UK Police Forces Campaign to Employ Biased Facial Recognition Technology

Law enforcement agencies across the UK effectively campaigned to deploy a facial recognition system acknowledged as biased against women, youths, and individuals from minority ethnic backgrounds, following complaints that a more accurate version generated a reduced number of investigative leads.

The Technology in Practice

UK forces use the police national database (PND) to carry out searches using historical face recognition. This procedure involves matching a “probe image” of a person of interest against a repository of over 19 million custody photos to identify possible hits.

Admitted Bias

The UK interior ministry conceded last week that the technology was flawed. This acknowledgment came after a study by the government's National Physical Laboratory determined it incorrectly matched Black and Asian people and women at significantly higher rates than Caucasian males. The ministry stated it “had acted on the findings”.

“It prompts the question of whether facial recognition only becomes effective if users tolerate discrimination in ethnicity and sex. Convenience is a weak argument for overriding basic freedoms.”

Long-Standing Problem

Internal documents reveal that this discriminatory flaw has been known about for over twelve months. Furthermore, police forces lobbied to reverse an initial decision that was designed to mitigate the problem.

Senior officers were informed of the system's bias in September 2024. The Home Office-commissioned laboratory study found the system was had a higher probability to produce false positives for photos of females, Black people, and those aged 40 and under.

A Policy U-Turn

In reaction, the national police leadership body ordered that the confidence threshold required for potential matches be increased to a level where the disparity was significantly reduced.

However, this decision was reversed the next month following complaints from police that the adjusted system was generating fewer “investigative leads”. NPCC documents show the higher threshold reduced the number of searches resulting in possible identifications from 56% to a mere under 15%.

Profound Inequalities

Although the authorities refused to say what setting is currently used, the latest NPL study discovered the system could generate incorrect matches for Black women almost 100 times more often than for Caucasian women at specific configurations.

The Home Office commented on these findings: “The testing identified that in a limited set of circumstances the software is more likely to incorrectly include some demographic groups in its match reports.”

Operational Effectiveness vs. Bias

Describing the impact of the brief increase to the system's confidence threshold, the NPCC documents note: “The change significantly reduces the effect of discrimination across legally safeguarded attributes of ethnicity, generation and gender but had a significant negative impact on operational effectiveness”. The papers add that police units complained that “a once effective tactic now delivered outcomes of questionable value”.

Broader Rollout Plans

Meanwhile, the UK administration has launched a two-and-a-half-month consultation on its proposals to expand the use of facial recognition technology. The minister for police the relevant minister has labeled the technology as the “most significant advance since genetic fingerprinting”.

Expert and Oversight Concerns

The chair of a police oversight board, head of the advisory panel for the national policing equality strategy, said: “We observed scant discussion in equality strategy sessions of the facial recognition rollout despite obvious cross-over with the strategy's goals.

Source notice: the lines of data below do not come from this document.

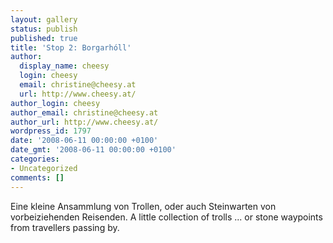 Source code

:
 ```yaml
---
layout: gallery
status: publish
published: true
title: 'Stop 2: Borgarhóll'
author:
  display_name: cheesy
  login: cheesy
  email: christine@cheesy.at
  url: http://www.cheesy.at/
author_login: cheesy
author_email: christine@cheesy.at
author_url: http://www.cheesy.at/
wordpress_id: 1797
date: '2008-06-11 00:00:00 +0100'
date_gmt: '2008-06-11 00:00:00 +0100'
categories:
- Uncategorized
comments: []
---
```

<!--:de-->Eine kleine Ansammlung von Trollen, oder auch Steinwarten von vorbeiziehenden Reisenden.
<!--:--><!--:en-->A little collection of trolls ... or stone waypoints from travellers passing by.
<!--:-->
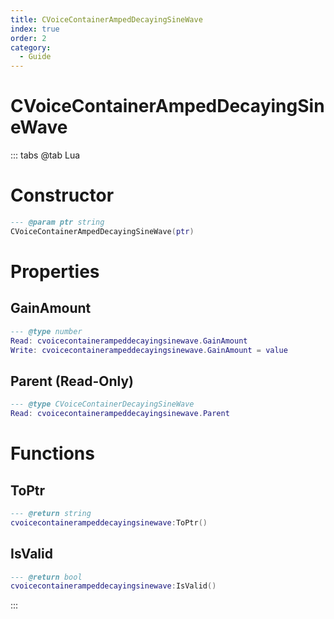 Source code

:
 ```yaml
---
title: CVoiceContainerAmpedDecayingSineWave
index: true
order: 2
category:
  - Guide
---
```


# CVoiceContainerAmpedDecayingSineWave

::: tabs
@tab Lua
# Constructor
```lua
--- @param ptr string
CVoiceContainerAmpedDecayingSineWave(ptr)
```
# Properties
## GainAmount 
```lua
--- @type number
Read: cvoicecontainerampeddecayingsinewave.GainAmount
Write: cvoicecontainerampeddecayingsinewave.GainAmount = value
```
## Parent (Read-Only)
```lua
--- @type CVoiceContainerDecayingSineWave
Read: cvoicecontainerampeddecayingsinewave.Parent
```
# Functions
## ToPtr
```lua
--- @return string
cvoicecontainerampeddecayingsinewave:ToPtr()
```
## IsValid
```lua
--- @return bool
cvoicecontainerampeddecayingsinewave:IsValid()
```

::: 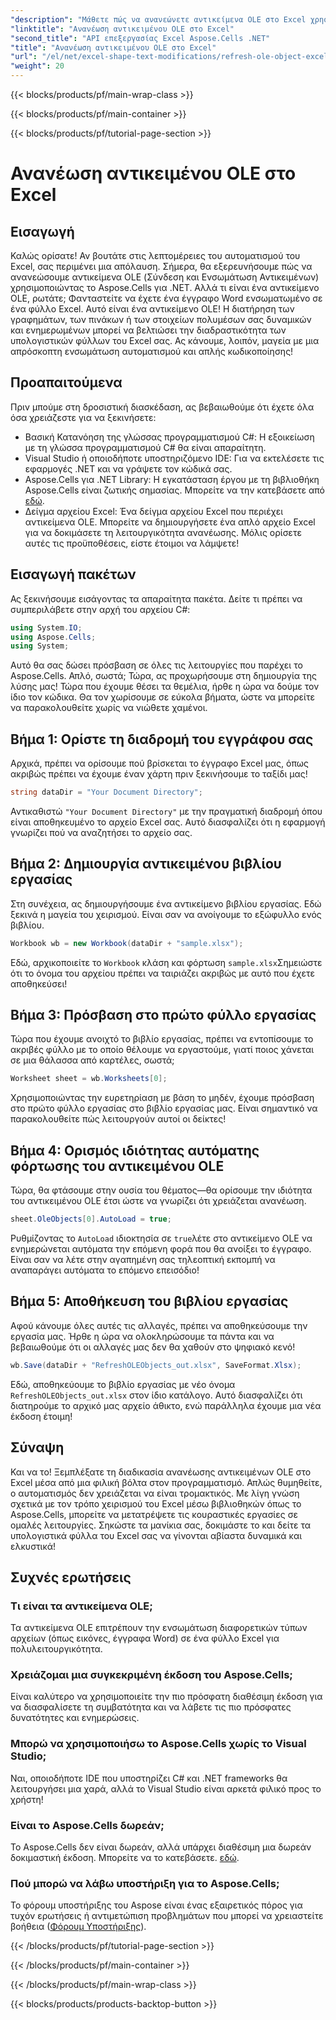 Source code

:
 ```yaml
---
"description": "Μάθετε πώς να ανανεώνετε αντικείμενα OLE στο Excel χρησιμοποιώντας το Aspose.Cells για .NET με έναν οδηγό βήμα προς βήμα, βελτιώνοντας απρόσκοπτα τις δεξιότητές σας στον αυτοματισμό του Excel."
"linktitle": "Ανανέωση αντικειμένου OLE στο Excel"
"second_title": "API επεξεργασίας Excel Aspose.Cells .NET"
"title": "Ανανέωση αντικειμένου OLE στο Excel"
"url": "/el/net/excel-shape-text-modifications/refresh-ole-object-excel/"
"weight": 20
---
```


{{< blocks/products/pf/main-wrap-class >}}

{{< blocks/products/pf/main-container >}}

{{< blocks/products/pf/tutorial-page-section >}}

# Ανανέωση αντικειμένου OLE στο Excel

## Εισαγωγή
Καλώς ορίσατε! Αν βουτάτε στις λεπτομέρειες του αυτοματισμού του Excel, σας περιμένει μια απόλαυση. Σήμερα, θα εξερευνήσουμε πώς να ανανεώσουμε αντικείμενα OLE (Σύνδεση και Ενσωμάτωση Αντικειμένων) χρησιμοποιώντας το Aspose.Cells για .NET. Αλλά τι είναι ένα αντικείμενο OLE, ρωτάτε; Φανταστείτε να έχετε ένα έγγραφο Word ενσωματωμένο σε ένα φύλλο Excel. Αυτό είναι ένα αντικείμενο OLE! Η διατήρηση των γραφημάτων, των πινάκων ή των στοιχείων πολυμέσων σας δυναμικών και ενημερωμένων μπορεί να βελτιώσει την διαδραστικότητα των υπολογιστικών φύλλων του Excel σας. Ας κάνουμε, λοιπόν, μαγεία με μια απρόσκοπτη ενσωμάτωση αυτοματισμού και απλής κωδικοποίησης!
## Προαπαιτούμενα
Πριν μπούμε στη δροσιστική διασκέδαση, ας βεβαιωθούμε ότι έχετε όλα όσα χρειάζεστε για να ξεκινήσετε:
- Βασική Κατανόηση της γλώσσας προγραμματισμού C#: Η εξοικείωση με τη γλώσσα προγραμματισμού C# θα είναι απαραίτητη.
- Visual Studio ή οποιοδήποτε υποστηριζόμενο IDE: Για να εκτελέσετε τις εφαρμογές .NET και να γράψετε τον κώδικά σας.
- Aspose.Cells για .NET Library: Η εγκατάσταση έργου με τη βιβλιοθήκη Aspose.Cells είναι ζωτικής σημασίας. Μπορείτε να την κατεβάσετε από [εδώ](https://releases.aspose.com/cells/net/).
- Δείγμα αρχείου Excel: Ένα δείγμα αρχείου Excel που περιέχει αντικείμενα OLE. Μπορείτε να δημιουργήσετε ένα απλό αρχείο Excel για να δοκιμάσετε τη λειτουργικότητα ανανέωσης.
Μόλις ορίσετε αυτές τις προϋποθέσεις, είστε έτοιμοι να λάμψετε!
## Εισαγωγή πακέτων
Ας ξεκινήσουμε εισάγοντας τα απαραίτητα πακέτα. Δείτε τι πρέπει να συμπεριλάβετε στην αρχή του αρχείου C#:
```csharp
using System.IO;
using Aspose.Cells;
using System;
```
Αυτό θα σας δώσει πρόσβαση σε όλες τις λειτουργίες που παρέχει το Aspose.Cells. Απλό, σωστά; Τώρα, ας προχωρήσουμε στη δημιουργία της λύσης μας!
Τώρα που έχουμε θέσει τα θεμέλια, ήρθε η ώρα να δούμε τον ίδιο τον κώδικα. Θα τον χωρίσουμε σε εύκολα βήματα, ώστε να μπορείτε να παρακολουθείτε χωρίς να νιώθετε χαμένοι.
## Βήμα 1: Ορίστε τη διαδρομή του εγγράφου σας
Αρχικά, πρέπει να ορίσουμε πού βρίσκεται το έγγραφο Excel μας, όπως ακριβώς πρέπει να έχουμε έναν χάρτη πριν ξεκινήσουμε το ταξίδι μας!
```csharp
string dataDir = "Your Document Directory"; 
```
Αντικαθιστώ `"Your Document Directory"` με την πραγματική διαδρομή όπου είναι αποθηκευμένο το αρχείο Excel σας. Αυτό διασφαλίζει ότι η εφαρμογή γνωρίζει πού να αναζητήσει το αρχείο σας.
## Βήμα 2: Δημιουργία αντικειμένου βιβλίου εργασίας
Στη συνέχεια, ας δημιουργήσουμε ένα αντικείμενο βιβλίου εργασίας. Εδώ ξεκινά η μαγεία του χειρισμού. Είναι σαν να ανοίγουμε το εξώφυλλο ενός βιβλίου.
```csharp
Workbook wb = new Workbook(dataDir + "sample.xlsx");
```
Εδώ, αρχικοποιείτε το `Workbook` κλάση και φόρτωση `sample.xlsx`Σημειώστε ότι το όνομα του αρχείου πρέπει να ταιριάζει ακριβώς με αυτό που έχετε αποθηκεύσει!
## Βήμα 3: Πρόσβαση στο πρώτο φύλλο εργασίας
Τώρα που έχουμε ανοιχτό το βιβλίο εργασίας, πρέπει να εντοπίσουμε το ακριβές φύλλο με το οποίο θέλουμε να εργαστούμε, γιατί ποιος χάνεται σε μια θάλασσα από καρτέλες, σωστά;
```csharp
Worksheet sheet = wb.Worksheets[0];
```
Χρησιμοποιώντας την ευρετηρίαση με βάση το μηδέν, έχουμε πρόσβαση στο πρώτο φύλλο εργασίας στο βιβλίο εργασίας μας. Είναι σημαντικό να παρακολουθείτε πώς λειτουργούν αυτοί οι δείκτες!
## Βήμα 4: Ορισμός ιδιότητας αυτόματης φόρτωσης του αντικειμένου OLE
Τώρα, θα φτάσουμε στην ουσία του θέματος—θα ορίσουμε την ιδιότητα του αντικειμένου OLE έτσι ώστε να γνωρίζει ότι χρειάζεται ανανέωση.
```csharp
sheet.OleObjects[0].AutoLoad = true;
```
Ρυθμίζοντας το `AutoLoad` ιδιοκτησία σε `true`λέτε στο αντικείμενο OLE να ενημερώνεται αυτόματα την επόμενη φορά που θα ανοίξει το έγγραφο. Είναι σαν να λέτε στην αγαπημένη σας τηλεοπτική εκπομπή να αναπαράγει αυτόματα το επόμενο επεισόδιο!
## Βήμα 5: Αποθήκευση του βιβλίου εργασίας
Αφού κάνουμε όλες αυτές τις αλλαγές, πρέπει να αποθηκεύσουμε την εργασία μας. Ήρθε η ώρα να ολοκληρώσουμε τα πάντα και να βεβαιωθούμε ότι οι αλλαγές μας δεν θα χαθούν στο ψηφιακό κενό!
```csharp
wb.Save(dataDir + "RefreshOLEObjects_out.xlsx", SaveFormat.Xlsx);
```
Εδώ, αποθηκεύουμε το βιβλίο εργασίας με νέο όνομα `RefreshOLEObjects_out.xlsx` στον ίδιο κατάλογο. Αυτό διασφαλίζει ότι διατηρούμε το αρχικό μας αρχείο άθικτο, ενώ παράλληλα έχουμε μια νέα έκδοση έτοιμη!
## Σύναψη
Και να το! Ξεμπλέξατε τη διαδικασία ανανέωσης αντικειμένων OLE στο Excel μέσα από μια φιλική βόλτα στον προγραμματισμό. Απλώς θυμηθείτε, ο αυτοματισμός δεν χρειάζεται να είναι τρομακτικός. Με λίγη γνώση σχετικά με τον τρόπο χειρισμού του Excel μέσω βιβλιοθηκών όπως το Aspose.Cells, μπορείτε να μετατρέψετε τις κουραστικές εργασίες σε ομαλές λειτουργίες. Σηκώστε τα μανίκια σας, δοκιμάστε το και δείτε τα υπολογιστικά φύλλα του Excel σας να γίνονται αβίαστα δυναμικά και ελκυστικά!
## Συχνές ερωτήσεις
### Τι είναι τα αντικείμενα OLE;
Τα αντικείμενα OLE επιτρέπουν την ενσωμάτωση διαφορετικών τύπων αρχείων (όπως εικόνες, έγγραφα Word) σε ένα φύλλο Excel για πολυλειτουργικότητα.
### Χρειάζομαι μια συγκεκριμένη έκδοση του Aspose.Cells;
Είναι καλύτερο να χρησιμοποιείτε την πιο πρόσφατη διαθέσιμη έκδοση για να διασφαλίσετε τη συμβατότητα και να λάβετε τις πιο πρόσφατες δυνατότητες και ενημερώσεις.
### Μπορώ να χρησιμοποιήσω το Aspose.Cells χωρίς το Visual Studio;
Ναι, οποιοδήποτε IDE που υποστηρίζει C# και .NET frameworks θα λειτουργήσει μια χαρά, αλλά το Visual Studio είναι αρκετά φιλικό προς το χρήστη!
### Είναι το Aspose.Cells δωρεάν;
Το Aspose.Cells δεν είναι δωρεάν, αλλά υπάρχει διαθέσιμη μια δωρεάν δοκιμαστική έκδοση. Μπορείτε να το κατεβάσετε. [εδώ](https://releases.aspose.com/).
### Πού μπορώ να λάβω υποστήριξη για το Aspose.Cells;
Το φόρουμ υποστήριξης του Aspose είναι ένας εξαιρετικός πόρος για τυχόν ερωτήσεις ή αντιμετώπιση προβλημάτων που μπορεί να χρειαστείτε βοήθεια ([Φόρουμ Υποστήριξης](https://forum.aspose.com/c/cells/9)).

{{< /blocks/products/pf/tutorial-page-section >}}

{{< /blocks/products/pf/main-container >}}

{{< /blocks/products/pf/main-wrap-class >}}

{{< blocks/products/products-backtop-button >}} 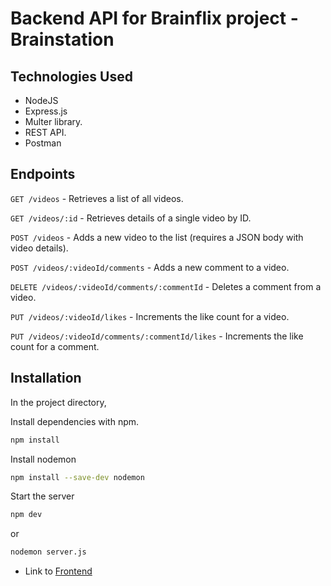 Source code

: # Backend API for Brainflix project - Brainstation

## Technologies Used

- NodeJS
- Express.js
- Multer library.
- REST API.
- Postman

## Endpoints

`GET /videos` - Retrieves a list of all videos.

`GET /videos/:id` - Retrieves details of a single video by ID.

`POST /videos` - Adds a new video to the list (requires a JSON body with video details).

`POST /videos/:videoId/comments` - Adds a new comment to a video.

`DELETE /videos/:videoId/comments/:commentId` - Deletes a comment from a video.

`PUT /videos/:videoId/likes` - Increments the like count for a video.

`PUT /videos/:videoId/comments/:commentId/likes` - Increments the like count for a comment.

## Installation

In the project directory,

Install dependencies with npm.

```bash
npm install
```

Install nodemon

```bash
npm install --save-dev nodemon
```

Start the server

```bash
npm dev
```

or

```bash
nodemon server.js
```

- Link to [Frontend](https://github.com/sharma1022/sam-sharma-brainflix.git)
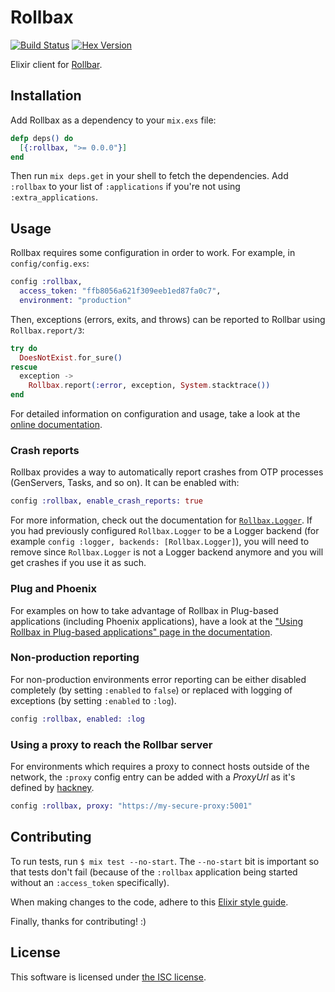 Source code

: # Rollbax

[![Build Status](https://travis-ci.org/ForzaElixir/rollbax.svg?branch=master "Build Status")](https://travis-ci.org/ForzaElixir/rollbax)
[![Hex Version](https://img.shields.io/hexpm/v/rollbax.svg "Hex Version")](https://hex.pm/packages/rollbax)

Elixir client for [Rollbar](https://rollbar.com).

## Installation

Add Rollbax as a dependency to your `mix.exs` file:

```elixir
defp deps() do
  [{:rollbax, ">= 0.0.0"}]
end
```

Then run `mix deps.get` in your shell to fetch the dependencies. Add `:rollbax` to your list of `:applications` if you're not using `:extra_applications`.

## Usage

Rollbax requires some configuration in order to work. For example, in `config/config.exs`:

```elixir
config :rollbax,
  access_token: "ffb8056a621f309eeb1ed87fa0c7",
  environment: "production"
```

Then, exceptions (errors, exits, and throws) can be reported to Rollbar using `Rollbax.report/3`:

```elixir
try do
  DoesNotExist.for_sure()
rescue
  exception ->
    Rollbax.report(:error, exception, System.stacktrace())
end
```

For detailed information on configuration and usage, take a look at the [online documentation](http://hexdocs.pm/rollbax).

### Crash reports

Rollbax provides a way to automatically report crashes from OTP processes (GenServers, Tasks, and so on). It can be enabled with:

```elixir
config :rollbax, enable_crash_reports: true
```

For more information, check out the documentation for [`Rollbax.Logger`](http://hexdocs.pm/rollbax/Rollbax.Logger.html).
If you had previously configured `Rollbax.Logger` to be a Logger backend (for example `config :logger, backends: [Rollbax.Logger]`), you will need to remove since `Rollbax.Logger` is not a Logger backend anymore and you will get crashes if you use it as such.

### Plug and Phoenix

For examples on how to take advantage of Rollbax in Plug-based applications (including Phoenix applications), have a look at the ["Using Rollbax in Plug-based applications" page in the documentation](http://hexdocs.pm/rollbax/using-rollbax-in-plug-based-applications.html).

### Non-production reporting

For non-production environments error reporting can be either disabled completely (by setting `:enabled` to `false`) or replaced with logging of exceptions (by setting `:enabled` to `:log`).

```elixir
config :rollbax, enabled: :log
```

### Using a proxy to reach the Rollbar server

For environments which requires a proxy to connect hosts outside of the network, the `:proxy` config entry can be added with a _ProxyUrl_ as it's defined by [hackney](https://github.com/benoitc/hackney#proxy-a-connection).

```elixir
config :rollbax, proxy: "https://my-secure-proxy:5001"
```

## Contributing

To run tests, run `$ mix test --no-start`. The `--no-start` bit is important so that tests don't fail (because of the `:rollbax` application being started without an `:access_token` specifically).

When making changes to the code, adhere to this [Elixir style guide](https://github.com/lexmag/elixir-style-guide).

Finally, thanks for contributing! :)

## License

This software is licensed under [the ISC license](LICENSE).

“This disclosure show once again that the anti-racism commitments the police has made via the equality initiative are failing to be integrated into broader operations. Our reports have cautioned that new technologies are being implemented in a landscape where ethnic inequalities, weak scrutiny and faulty information gathering already persist.

“All deployment of this technology must adhere to strict national standards, be independently scrutinised, and demonstrate it reduces rather than exacerbates racial disparity.”

Official Statement

A government representative said: “The Home Office takes the findings of the report seriously and we have implemented changes. A updated software has been externally evaluated and procured, which has demonstrated no measurable discrimination. It will be trialled in the coming months and will be subject to evaluation.

“The foremost aim is ensuring public safety. This gamechanging technology will support officers to apprehend and prosecute offenders. There is officer review in each stage of the procedure and no arrest or charge would be taken without trained officers carefully reviewing the output.”

Deborah Hunt
Deborah Hunt

A seasoned gaming analyst with over a decade of experience in casino reviews and slot strategy development.